The global currency-trading business expanded at a double-digit rate in the six months to April this year, data from key monetary authorities around the world showed Monday.

The strong growth puts the foreign-exchange market on track to top a record $4 trillion in daily trading volume, extending its recovery after the global recession caused activity to dry up in the first part of 2009.

Worries over the euro zone's sovereign debt crisis and concern over the pace of the global recovery are likely to keep volatility—the main driver behind the currency market's recent trading rebound—high. At the same time, the growth in Australian trade volume is a reminder of a deeper underlying shift as investors and companies move their exposure from the advanced economies of Europe and the U.S. toward Asia and emerging markets.

Still, that is a longer-term trend. For the most recent half-year, "no question, front and center was the euro," said Jeff Feig, managing director and global head of Group of 10 foreign exchange at Citigroup and the chairman of the Foreign Exchange Committee sponsored by the Federal Reserve Bank of New York.

"The volume growth was really a result of the volatility and the fact that you had real end users actively hedging their exposures." Worries over the euro zone's debt crisis prompted corporations and other investors to shield themselves from sharp swings in the common currency by turning to the perceived safety of the dollar, yen and Swiss franc.

Currency trading flows in the U.K., the world's biggest dealing hub, grew by 15% in six months to April, taking the daily average to $1.747 trillion, data released by the Bank of England showed Monday.

In the U.S., daily currency flows grew by a slightly more modest 12% to $754 billion in the six months to April, but that total was just shy of the record $762 billion seen in October 2008. The total includes spot transactions as well as currency derivatives.

London grabs roughly one-third of global currency-trading flows, with New York taking around one-fifth.
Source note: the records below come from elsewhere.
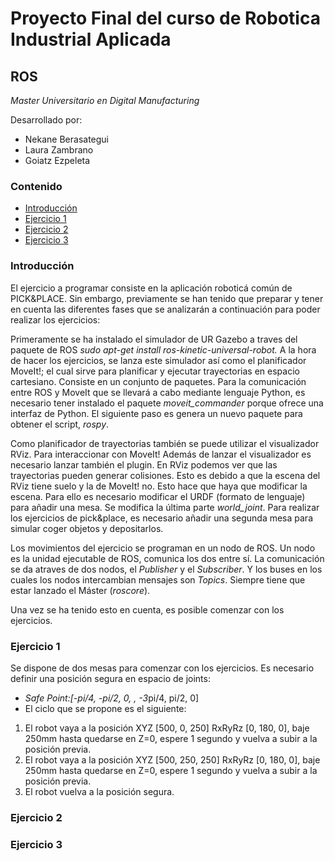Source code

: # Proyecto Final del curso de Robotica Industrial Aplicada
## ROS
*Master Universitario en Digital Manufacturing*

Desarrollado por:
* Nekane Berasategui
* Laura Zambrano
* Goiatz Ezpeleta


### Contenido
- [Introducción](https://github.com/team-GLN/Robotica_ROS/blob/main/README.md#introducci%C3%B3n)
- [Ejercicio 1](https://github.com/team-GLN/Robotica_ROS/blob/main/README.md#ejercicio-1)
- [Ejercicio 2](https://github.com/team-GLN/Robotica_ROS/blob/UR/README.md#ejercicio-2)
- [Ejercicio 3](https://github.com/team-GLN/Robotica_ROS/blob/UR/README.md#ejercicio-3)

### Introducción

El ejercicio a programar consiste en la aplicación roboticá común de PICK&PLACE. Sin embargo, previamente se han tenido que preparar y tener en cuenta las diferentes fases que se analizarán a continuación para poder realizar los ejercicios:

Primeramente se ha instalado el simulador de UR Gazebo a traves del paquete de ROS *sudo apt-get install ros-kinetic-universal-robot.* A la hora de hacer los ejercicios, se lanza este simulador así como el planificador MoveIt!; el cual sirve para planificar y ejecutar trayectorias en espacio cartesiano. Consiste en un conjunto de paquetes. Para la comunicación entre ROS y MoveIt que se llevará a cabo mediante lenguaje Python, es necesario tener instalado el paquete *moveit_commander* porque ofrece una interfaz de Python. El siguiente paso es genera un nuevo paquete para obtener el script, *rospy*.

Como planificador de trayectorias también se puede utilizar el visualizador RViz. Para interaccionar con MoveIt! Además de lanzar el visualizador es necesario lanzar también el plugin. En RViz podemos ver que las trayectorias pueden generar colisiones. Esto es debido a que la escena del RViz tiene suelo y la de MoveIt! no. Esto hace que haya que modificar la escena. Para ello es necesario modificar el URDF (formato de lenguaje) para añadir una mesa. Se modifica la última parte *world_joint*. Para realizar los ejercicios de pick&place, es necesario añadir una segunda mesa para simular coger objetos y depositarlos.

Los movimientos del ejercicio se programan en un nodo de ROS. Un nodo es la unidad ejecutable de ROS, comunica los dos entre sí. La comunicación se da atraves de dos nodos, el *Publisher* y el *Subscriber*. Y los buses en los cuales los nodos intercambian mensajes son *Topics*. Siempre tiene que estar lanzado el Máster (*roscore*).

Una vez se ha tenido esto en cuenta, es posible comenzar con los ejercicios.

### Ejercicio 1
Se dispone de dos mesas para comenzar con los ejercicios. Es necesario definir una posición segura en espacio de joints: 
* *Safe Point:[-pi/4, -pi/2, 0, , -3*pi/4, pi/2, 0]
* El ciclo que se propone es el siguiente: 
1. El robot vaya a la posición XYZ [500, 0, 250] RxRyRz [0, 180, 0], baje 250mm hasta quedarse en Z=0, espere 1 segundo y vuelva a subir a la posición previa.
2. El robot vaya a la posición XYZ [500, 250, 250] RxRyRz [0, 180, 0], baje 250mm hasta quedarse en Z=0, espere 1 segundo y vuelva a subir a la posición previa.
3. El robot vuelva a la posición segura.

### Ejercicio 2

### Ejercicio 3


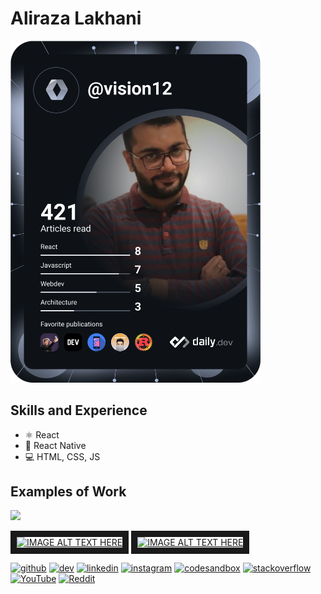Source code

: # Aliraza Lakhani 
<a href="https://app.daily.dev/DailyDevTips"><img src="https://github.com/vision72/vision72/blob/main/devcard.svg" width="400" alt="Aliraza Lakhani's Dev Card"/></a>

## Skills and Experience
  * ⚛ React
  * 📱 React Native
  * 💻 HTML, CSS, JS

## Examples of Work
<img src="https://user-images.githubusercontent.com/32649253/83376849-5531e300-a3f1-11ea-8765-522f663c6d3b.gif" width="340" />
<!-- ![vsm2](https://user-images.githubusercontent.com/32649253/83376849-5531e300-a3f1-11ea-8765-522f663c6d3b.gif) -->

<a href="http://www.youtube.com/watch?feature=player_embedded&v=xDz9EJN27iE" target="_blank"><img src="http://img.youtube.com/vi/xDz9EJN27iE/0.jpg" 
alt="IMAGE ALT TEXT HERE" width="340" height="180" border="10" /></a>
<a href="http://www.youtube.com/watch?feature=player_embedded&v=wwDBckRVSaU" target="_blank"><img src="http://img.youtube.com/vi/wwDBckRVSaU/0.jpg" 
alt="IMAGE ALT TEXT HERE" width="340" height="180" border="10" /></a>

[<img src='https://cdn.jsdelivr.net/npm/simple-icons@3.0.1/icons/github.svg' alt='github' height='40'>](https://github.com/vision72)  [<img src='https://cdn.jsdelivr.net/npm/simple-icons@3.0.1/icons/dev-dot-to.svg' alt='dev' height='40'>](https://dev.to/vision72)  [<img src='https://cdn.jsdelivr.net/npm/simple-icons@3.0.1/icons/linkedin.svg' alt='linkedin' height='40'>](https://www.linkedin.com/in/aliraza-lakhani-288356164/)  [<img src='https://cdn.jsdelivr.net/npm/simple-icons@3.0.1/icons/instagram.svg' alt='instagram' height='40'>](https://www.instagram.com/aliraza_lakhani_12/)  [<img src='https://cdn.jsdelivr.net/npm/simple-icons@3.0.1/icons/codesandbox.svg' alt='codesandbox' height='40'>](https://codesandbox.io/u/vision72)  [<img src='https://cdn.jsdelivr.net/npm/simple-icons@3.0.1/icons/stackoverflow.svg' alt='stackoverflow' height='40'>](https://stackoverflow.com/users/11307237)  [<img src='https://cdn.jsdelivr.net/npm/simple-icons@3.0.1/icons/youtube.svg' alt='YouTube' height='40'>](https://www.youtube.com/channel/UCHKzhZz1E39PNNpruEA1ijg)  [<img src='https://cdn.jsdelivr.net/npm/simple-icons@3.0.1/icons/reddit.svg' alt='Reddit' height='40'>](https://www.reddit.com/user/Wonderful-Ship4956/)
Other trading hubs around the world account for the remaining half. Central banks and other monetary authorities in each of the major trading center compile trading volume statistics on an annual, or semiannual basis.

Daily trading volumes in Australia soared by 54% in April from a year ago, taking the total to $191.2 billion as the Australian dollar, with its commodities-related exposure to China, was traded as a proxy for the Chinese yuan, analysts said. Japanese flows grew by 16% to $294.1 billion over the same period.

The world-wide daily foreign-exchange market should now stand at more than $4.1 trillion, according to an HSBC report. That is a 28% jump from the $3.2 trillion figure established in 2007 by the Bank for International Settlements in its latest survey. The BIS is due to update the official figure later this year. Still, the pace of growth is slower than the previous three-year period, when volumes grew 63%.

In daily trading action late Monday in New York, the euro was at $1.2997, from $1.2918 late Friday; the euro advanced as far as $1.3006. The dollar was at 86.89 yen from 87.45 yen late Friday, while the euro was at 112.91 yen from 112.98 yen. The U.K. pound was at $1.5485 from $1.5432. The dollar was at 1.0485 Swiss francs from 1.0527 francs.
—Michael Casey contributed to this article.